Borodziej was also a leading figure in the establishment of the House of European History which opened in Brussels, Belgium in 2017.

== Selected publications ==
- Włodzimierz Borodziej (1985), Terror i polityka : policja niemiecka a polski ruch oporu w GG 1939-1944, ISBN 83-211-0718-4.
- Włodzimierz Borodziej (1990), Od Poczdamu do Szklarskiej Poręby: Polska w stosunkach międzynarodowych 1945-1947, ISBN 0-906601-77-0.
- Włodzimierz Borodziej at al (1999), Polska i Niemcy: krótki przewodnik po historii sąsiedztwa, ISBN 83-910344-0-2.

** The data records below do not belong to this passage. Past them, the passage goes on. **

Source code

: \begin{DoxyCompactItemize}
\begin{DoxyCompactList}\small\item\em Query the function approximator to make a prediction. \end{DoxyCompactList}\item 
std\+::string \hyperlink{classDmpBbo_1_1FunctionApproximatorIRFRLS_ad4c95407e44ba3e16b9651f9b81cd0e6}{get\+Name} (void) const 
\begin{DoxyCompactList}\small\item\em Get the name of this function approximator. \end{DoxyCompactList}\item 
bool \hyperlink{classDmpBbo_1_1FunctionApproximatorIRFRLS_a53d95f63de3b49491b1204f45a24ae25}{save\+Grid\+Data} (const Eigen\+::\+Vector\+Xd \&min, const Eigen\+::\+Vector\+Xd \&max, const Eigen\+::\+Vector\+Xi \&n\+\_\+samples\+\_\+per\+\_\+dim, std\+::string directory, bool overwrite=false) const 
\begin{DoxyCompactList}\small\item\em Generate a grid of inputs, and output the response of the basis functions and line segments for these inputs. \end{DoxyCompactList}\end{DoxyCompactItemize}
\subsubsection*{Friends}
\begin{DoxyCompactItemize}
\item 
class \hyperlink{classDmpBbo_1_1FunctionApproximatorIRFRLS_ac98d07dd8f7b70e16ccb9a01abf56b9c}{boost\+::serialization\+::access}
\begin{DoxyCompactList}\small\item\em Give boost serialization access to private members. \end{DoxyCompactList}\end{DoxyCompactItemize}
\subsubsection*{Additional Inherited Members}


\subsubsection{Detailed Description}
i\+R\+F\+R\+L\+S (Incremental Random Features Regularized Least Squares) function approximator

- Włodzimierz Borodziej (2001), Der Warschauer Aufstand 1944, ISBN 3-10-007806-3.
- Włodzimierz Borodziej (2006), The Warsaw Uprising of 1944, ISBN 0-299-20730-7.
- Włodzimierz Borodziej (2009), Gdyby... całkiem inna historia Polski: historia kontrfaktyczna, ISBN 978-83-247-1676-0.
- (co-author) (2015), Nasza wojna. Europa Środkowo-Wschodnia 1912–1916. Volume 1. Imperia.
- (co-author) (2018) Nasza wojna. Europa Środkowo-Wschodnia 1917–1923. Volume 2. Narody.